Mar 17, 2011 | Atlanta, GA
Thomson-Reuters has included two Georgia Tech faculty members, Mostafa El-Sayed and Jean-Luc Bredas, in its lists of top scientists of the decade. In fact, both professors hail from the School of Chemistry and Biochemistry in the College of Sciences.
El-Sayed was listed as number 17 in Thomson-Reuters listing of the top chemists of the past decade. The ranking covers the time period from January 2000 to October 2010. In that time, El-Sayed published 111 papers in chemistry journals with 10,135 citations. The list also rates the number of citations per paper as a way to measure scientists’ impact on the field, and El-Sayed received 91.31 in this category.
El-Sayed was presented with the U.S. National Medal of Science in 2007 by then-President George W. Bush. His citation reads: “for his seminal and creative contributions to our understanding of the electronic and optical properties of nano-materials and to their applications in nano-catalysis and nano-medicine, for his humanitarian efforts of exchange among countries and for his role in developing the scientific leadership of tomorrow.” In the following year, he was listed among the 100 most influential people in the state of Georgia.
At Georgia Tech, El-Sayed is the director of the Laser Dynamics Laboratory. His lab studies the conversion of electronic energy in a wide variety of structures such as semiconductors (quantum dots) and metallic nanostructures. Among his most promising current areas of research are using lasers and gold nanorods to fight cancerous tumors under the skin.
El-Sayed came to Georgia Tech in 1994 and is currently the Julius Brown Chair and Regents’ Professor of Chemistry and Biochemistry. He was on the faculty at the University of California at Los Angeles from 1961-94. He earned his doctorate from Florida State University and his bachelor’s degree from Ain Shams University in Egypt.

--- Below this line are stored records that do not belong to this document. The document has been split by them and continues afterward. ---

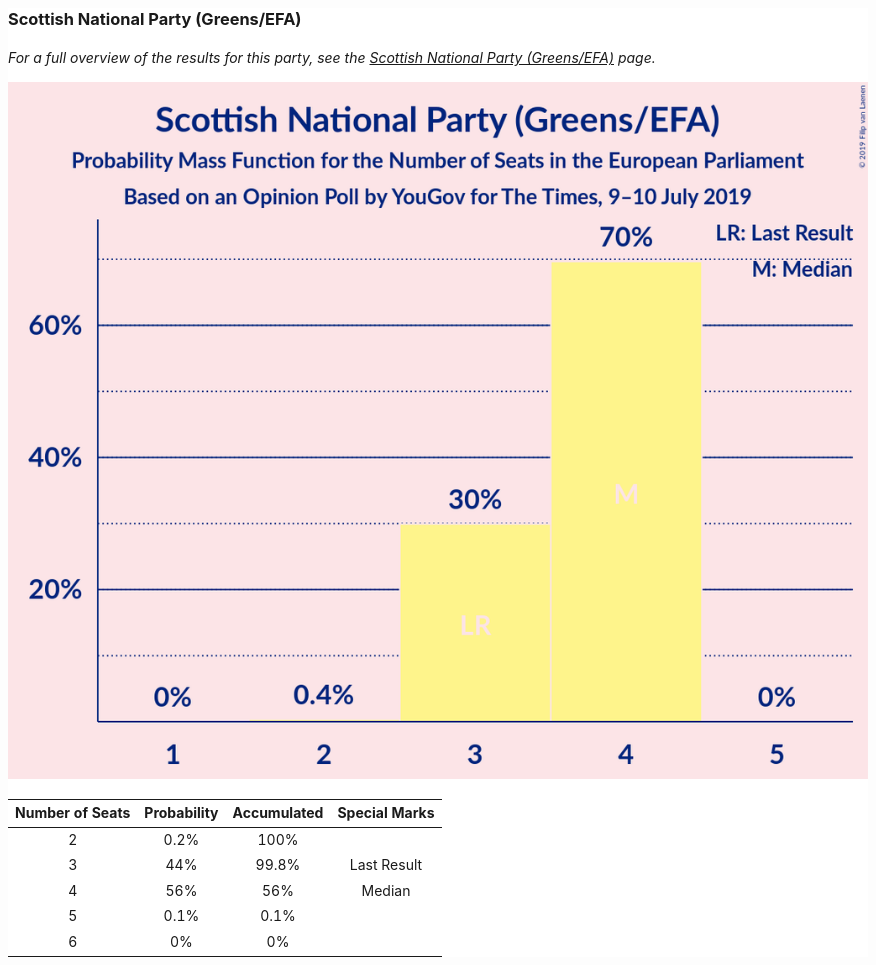 ### Scottish National Party (Greens/EFA)

*For a full overview of the results for this party, see the [Scottish National Party (Greens/EFA)](party-scottishnationalpartygreensefa.html) page.*

![Graph with seats probability mass function not yet produced](2019-07-10-YouGov-seats-pmf-scottishnationalpartygreensefa.png "Seats Probability Mass Function")

| Number of Seats | Probability | Accumulated | Special Marks |
|:---------------:|:-----------:|:-----------:|:-------------:|
| 2 | 0.2% | 100% |  |
| 3 | 44% | 99.8% | Last Result |
| 4 | 56% | 56% | Median |
| 5 | 0.1% | 0.1% |  |
| 6 | 0% | 0% |  |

Jean-Luc Bredas was listed as number 84 in Thomson-Reuters listing of the top materials scientists of the past decade. In that time, Bredas published 50 papers in materials science journals with 2,177 citations and an impact factor of 43.54.
Bredas was a member of the team that received the Descartes Prize of the European Union in 2003. He was awarded the Quinquennial Prize of the National Fund for Scientific Research in Belgium in 2000 and the Francqui Prize in 1997. In 2010, he received the Charles H. Stone Award of the American Chemical Society.
At Georgia Tech, Bredas is a member of the Center for Organic Photonics and Electronics (for which he is in charge of international relations) and a co-director of the Center for Computational Molecular Science and Technology. His work seeks to uncover the chemical and physical properties of novel organic materials and includes research on organic solar cells as well as organic light-emitting diodes for potential use in visual displays and lighting.
Bredas is a Regents’ Professor of Chemistry and Biochemistry at Georgia Tech. He is also a Georgia Research Alliance Eminent Scholar and the Vasser Woolley and Georgia Research Alliance Chair in Molecular Design. He holds an extraordinary professorship at the University of Mons in Belgium and an honorary professorship at the Institute of Chemistry of the Chinese Academy of Sciences in Beijing. Bredas came to Tech in 2003 from the University of Arizona. He earned his doctoral and bachelor’s degrees from the University of Namur in Belgium.